■ **Exercise data**:
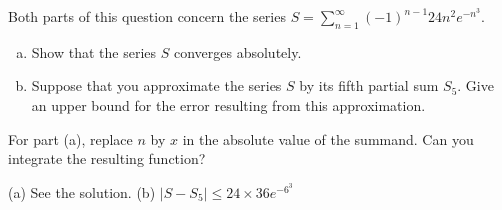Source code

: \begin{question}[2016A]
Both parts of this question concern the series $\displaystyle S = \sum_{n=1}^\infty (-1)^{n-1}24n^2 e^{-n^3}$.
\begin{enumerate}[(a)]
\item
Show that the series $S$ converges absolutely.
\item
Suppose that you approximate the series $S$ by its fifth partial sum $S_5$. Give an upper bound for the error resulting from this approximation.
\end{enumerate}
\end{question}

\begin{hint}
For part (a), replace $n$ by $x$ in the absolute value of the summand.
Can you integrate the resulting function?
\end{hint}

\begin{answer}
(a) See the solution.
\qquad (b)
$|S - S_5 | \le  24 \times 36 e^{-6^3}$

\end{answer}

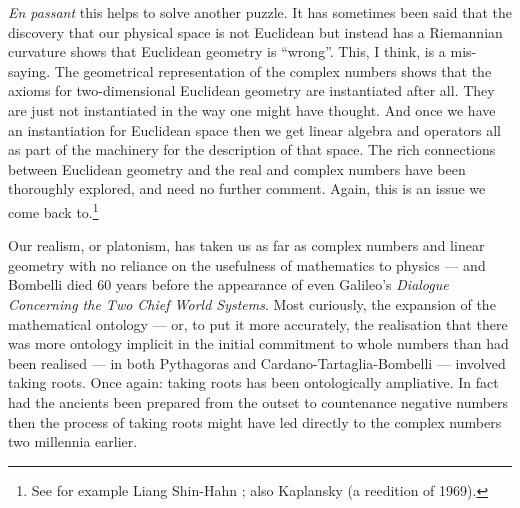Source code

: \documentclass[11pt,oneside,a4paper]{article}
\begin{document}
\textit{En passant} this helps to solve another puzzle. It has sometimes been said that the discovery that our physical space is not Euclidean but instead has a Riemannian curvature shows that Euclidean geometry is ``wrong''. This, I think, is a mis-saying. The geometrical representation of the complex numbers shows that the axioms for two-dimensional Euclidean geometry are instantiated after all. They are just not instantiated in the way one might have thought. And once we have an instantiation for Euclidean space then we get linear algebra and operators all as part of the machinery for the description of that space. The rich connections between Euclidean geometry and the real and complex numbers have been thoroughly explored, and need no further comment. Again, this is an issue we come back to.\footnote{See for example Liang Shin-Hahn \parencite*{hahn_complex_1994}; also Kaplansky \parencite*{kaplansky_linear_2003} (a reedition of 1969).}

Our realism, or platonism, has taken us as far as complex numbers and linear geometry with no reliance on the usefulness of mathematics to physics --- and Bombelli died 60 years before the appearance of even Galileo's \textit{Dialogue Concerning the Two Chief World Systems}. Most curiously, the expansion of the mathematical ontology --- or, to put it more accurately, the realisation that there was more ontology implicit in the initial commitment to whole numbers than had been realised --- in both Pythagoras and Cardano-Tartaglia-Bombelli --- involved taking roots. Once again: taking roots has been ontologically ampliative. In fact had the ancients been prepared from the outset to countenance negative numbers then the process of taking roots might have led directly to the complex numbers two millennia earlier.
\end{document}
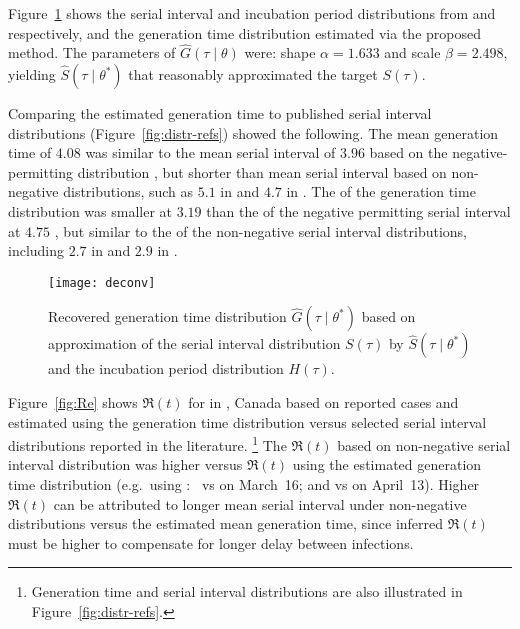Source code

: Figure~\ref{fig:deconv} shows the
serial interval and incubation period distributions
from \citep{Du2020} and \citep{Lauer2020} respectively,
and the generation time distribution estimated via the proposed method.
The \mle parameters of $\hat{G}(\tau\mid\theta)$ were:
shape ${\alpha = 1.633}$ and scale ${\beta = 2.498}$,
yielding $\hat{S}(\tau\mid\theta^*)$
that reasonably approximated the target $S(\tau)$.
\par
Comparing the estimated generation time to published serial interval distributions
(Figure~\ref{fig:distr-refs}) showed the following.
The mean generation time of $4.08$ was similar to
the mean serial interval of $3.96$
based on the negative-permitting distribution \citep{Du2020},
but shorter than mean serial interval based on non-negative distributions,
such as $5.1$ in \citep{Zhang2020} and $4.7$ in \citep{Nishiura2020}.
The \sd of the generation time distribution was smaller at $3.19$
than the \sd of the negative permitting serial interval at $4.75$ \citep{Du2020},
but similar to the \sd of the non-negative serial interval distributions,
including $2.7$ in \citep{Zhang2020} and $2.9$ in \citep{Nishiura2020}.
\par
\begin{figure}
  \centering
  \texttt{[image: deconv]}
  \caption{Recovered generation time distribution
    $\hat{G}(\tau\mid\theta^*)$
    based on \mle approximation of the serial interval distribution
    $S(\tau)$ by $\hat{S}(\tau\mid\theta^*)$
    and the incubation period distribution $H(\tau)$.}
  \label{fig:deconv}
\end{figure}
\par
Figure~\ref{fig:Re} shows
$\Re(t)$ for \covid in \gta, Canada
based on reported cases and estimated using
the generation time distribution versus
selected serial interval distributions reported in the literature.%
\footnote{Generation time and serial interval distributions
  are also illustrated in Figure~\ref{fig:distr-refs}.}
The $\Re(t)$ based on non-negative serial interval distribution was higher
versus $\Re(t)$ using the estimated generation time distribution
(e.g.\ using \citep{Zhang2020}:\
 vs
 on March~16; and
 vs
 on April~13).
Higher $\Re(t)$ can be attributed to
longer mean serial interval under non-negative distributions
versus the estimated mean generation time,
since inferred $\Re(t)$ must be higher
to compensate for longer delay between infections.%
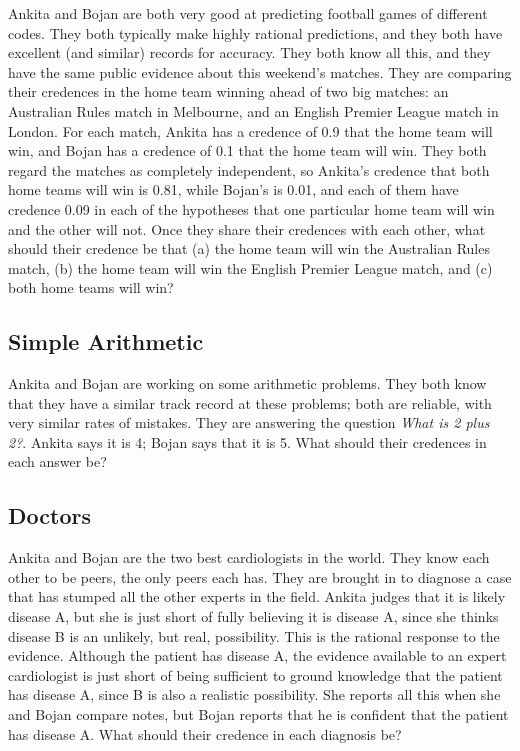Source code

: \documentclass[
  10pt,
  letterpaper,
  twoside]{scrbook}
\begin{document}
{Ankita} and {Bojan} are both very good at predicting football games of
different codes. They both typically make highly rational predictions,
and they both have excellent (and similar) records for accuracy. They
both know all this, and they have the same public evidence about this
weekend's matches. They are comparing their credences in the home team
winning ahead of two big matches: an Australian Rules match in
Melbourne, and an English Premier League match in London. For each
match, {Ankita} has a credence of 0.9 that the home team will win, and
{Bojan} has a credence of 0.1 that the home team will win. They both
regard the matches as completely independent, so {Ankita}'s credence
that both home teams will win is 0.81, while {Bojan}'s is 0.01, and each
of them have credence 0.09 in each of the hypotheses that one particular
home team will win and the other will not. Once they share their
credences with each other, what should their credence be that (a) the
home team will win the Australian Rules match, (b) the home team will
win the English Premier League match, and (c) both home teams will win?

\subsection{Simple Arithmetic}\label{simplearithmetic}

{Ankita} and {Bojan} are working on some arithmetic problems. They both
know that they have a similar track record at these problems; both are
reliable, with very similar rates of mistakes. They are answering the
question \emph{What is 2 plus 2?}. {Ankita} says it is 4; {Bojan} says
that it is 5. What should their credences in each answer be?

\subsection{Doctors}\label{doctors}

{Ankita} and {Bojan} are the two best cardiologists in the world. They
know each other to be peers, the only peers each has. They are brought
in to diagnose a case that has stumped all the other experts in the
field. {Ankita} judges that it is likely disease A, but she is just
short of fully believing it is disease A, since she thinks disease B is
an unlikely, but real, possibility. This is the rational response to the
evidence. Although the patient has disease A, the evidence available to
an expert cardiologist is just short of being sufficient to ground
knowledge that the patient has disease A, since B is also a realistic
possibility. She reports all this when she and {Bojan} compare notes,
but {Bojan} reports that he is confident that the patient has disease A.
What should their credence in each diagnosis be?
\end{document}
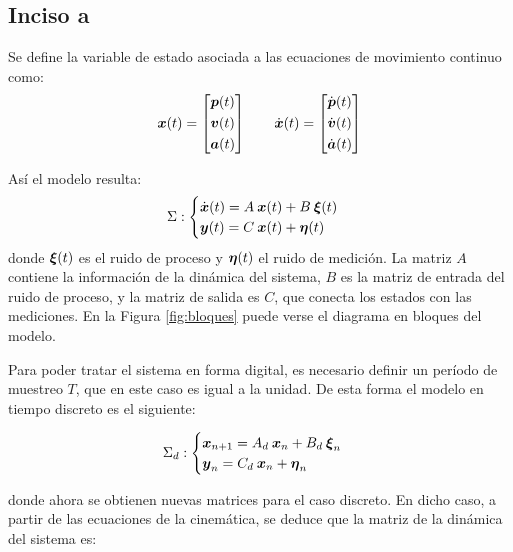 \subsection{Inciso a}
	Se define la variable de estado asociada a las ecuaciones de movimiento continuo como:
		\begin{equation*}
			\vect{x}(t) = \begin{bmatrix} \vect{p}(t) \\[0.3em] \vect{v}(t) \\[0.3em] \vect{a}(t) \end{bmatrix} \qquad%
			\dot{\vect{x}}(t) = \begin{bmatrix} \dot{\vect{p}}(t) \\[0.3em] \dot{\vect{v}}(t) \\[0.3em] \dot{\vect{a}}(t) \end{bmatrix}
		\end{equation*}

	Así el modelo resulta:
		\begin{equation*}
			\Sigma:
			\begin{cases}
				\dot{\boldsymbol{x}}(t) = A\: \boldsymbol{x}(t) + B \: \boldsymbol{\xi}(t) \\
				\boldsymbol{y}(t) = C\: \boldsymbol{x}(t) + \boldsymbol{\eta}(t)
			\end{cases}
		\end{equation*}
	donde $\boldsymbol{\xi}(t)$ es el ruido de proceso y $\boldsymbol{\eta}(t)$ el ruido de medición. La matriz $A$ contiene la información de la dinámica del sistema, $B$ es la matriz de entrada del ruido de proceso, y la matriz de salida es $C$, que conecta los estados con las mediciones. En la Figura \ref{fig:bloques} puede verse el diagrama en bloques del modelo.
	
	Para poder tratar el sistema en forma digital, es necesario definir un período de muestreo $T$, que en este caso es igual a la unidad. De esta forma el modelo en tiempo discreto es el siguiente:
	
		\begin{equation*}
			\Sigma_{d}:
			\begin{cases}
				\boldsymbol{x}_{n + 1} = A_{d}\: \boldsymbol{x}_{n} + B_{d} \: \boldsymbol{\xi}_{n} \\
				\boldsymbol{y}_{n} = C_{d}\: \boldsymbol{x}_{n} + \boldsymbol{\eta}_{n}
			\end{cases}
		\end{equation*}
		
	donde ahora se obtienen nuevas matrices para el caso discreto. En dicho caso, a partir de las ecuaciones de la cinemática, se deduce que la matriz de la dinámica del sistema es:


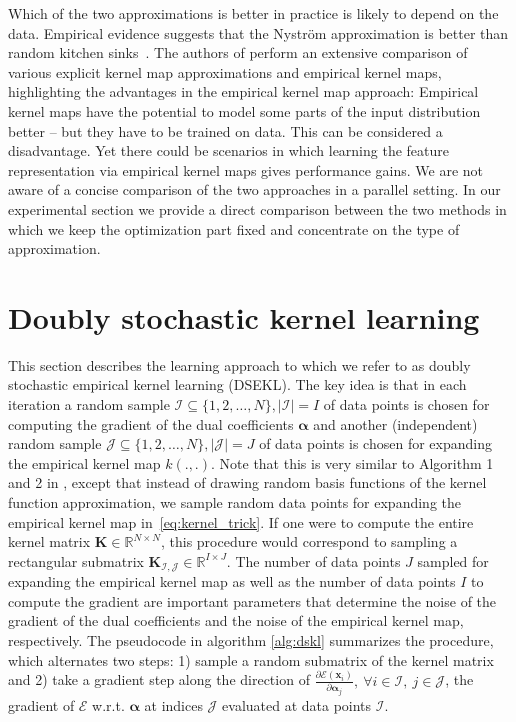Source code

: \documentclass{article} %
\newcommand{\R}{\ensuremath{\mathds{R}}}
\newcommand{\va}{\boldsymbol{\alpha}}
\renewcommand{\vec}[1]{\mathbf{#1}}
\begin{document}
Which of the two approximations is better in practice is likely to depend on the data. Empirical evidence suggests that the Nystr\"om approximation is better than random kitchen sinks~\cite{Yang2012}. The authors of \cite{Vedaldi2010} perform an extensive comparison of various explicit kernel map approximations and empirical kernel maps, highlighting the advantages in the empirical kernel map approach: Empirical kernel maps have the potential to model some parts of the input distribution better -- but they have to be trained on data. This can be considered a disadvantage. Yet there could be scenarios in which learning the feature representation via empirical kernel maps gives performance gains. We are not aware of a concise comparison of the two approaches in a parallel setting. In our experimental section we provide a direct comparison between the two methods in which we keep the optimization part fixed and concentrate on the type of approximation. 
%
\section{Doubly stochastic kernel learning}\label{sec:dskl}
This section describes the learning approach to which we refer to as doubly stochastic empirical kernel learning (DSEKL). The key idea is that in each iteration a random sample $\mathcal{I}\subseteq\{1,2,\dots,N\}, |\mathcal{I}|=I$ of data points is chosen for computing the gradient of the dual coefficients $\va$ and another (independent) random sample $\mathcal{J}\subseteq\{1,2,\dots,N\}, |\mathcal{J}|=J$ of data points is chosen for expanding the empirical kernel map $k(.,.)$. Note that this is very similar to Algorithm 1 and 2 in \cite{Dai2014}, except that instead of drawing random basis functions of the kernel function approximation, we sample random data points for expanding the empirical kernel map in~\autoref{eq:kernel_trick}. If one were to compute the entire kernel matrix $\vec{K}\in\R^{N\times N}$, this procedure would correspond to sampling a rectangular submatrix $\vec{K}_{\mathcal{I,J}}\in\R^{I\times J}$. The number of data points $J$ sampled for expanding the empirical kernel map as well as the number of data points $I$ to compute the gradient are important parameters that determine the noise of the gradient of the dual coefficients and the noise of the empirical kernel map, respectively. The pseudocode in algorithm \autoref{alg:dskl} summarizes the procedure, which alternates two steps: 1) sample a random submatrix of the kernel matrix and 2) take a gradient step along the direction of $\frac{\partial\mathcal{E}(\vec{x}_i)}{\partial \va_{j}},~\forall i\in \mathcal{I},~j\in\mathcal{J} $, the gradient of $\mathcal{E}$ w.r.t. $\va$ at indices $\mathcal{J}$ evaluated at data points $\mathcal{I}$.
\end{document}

■ **Problem details**: All that is needed is the exact run of lines above from the line containing "weekend's matches. They" through the line containing "she is just", both of them included.

■ **Finished exercise**:
weekend's matches. They are comparing their credences in the home team
winning ahead of two big matches: an Australian Rules match in
Melbourne, and an English Premier League match in London. For each
match, {Ankita} has a credence of 0.9 that the home team will win, and
{Bojan} has a credence of 0.1 that the home team will win. They both
regard the matches as completely independent, so {Ankita}'s credence
that both home teams will win is 0.81, while {Bojan}'s is 0.01, and each
of them have credence 0.09 in each of the hypotheses that one particular
home team will win and the other will not. Once they share their
credences with each other, what should their credence be that (a) the
home team will win the Australian Rules match, (b) the home team will
win the English Premier League match, and (c) both home teams will win?

\subsection{Simple Arithmetic}\label{simplearithmetic}

{Ankita} and {Bojan} are working on some arithmetic problems. They both
know that they have a similar track record at these problems; both are
reliable, with very similar rates of mistakes. They are answering the
question \emph{What is 2 plus 2?}. {Ankita} says it is 4; {Bojan} says
that it is 5. What should their credences in each answer be?

\subsection{Doctors}\label{doctors}

{Ankita} and {Bojan} are the two best cardiologists in the world. They
know each other to be peers, the only peers each has. They are brought
in to diagnose a case that has stumped all the other experts in the
field. {Ankita} judges that it is likely disease A, but she is just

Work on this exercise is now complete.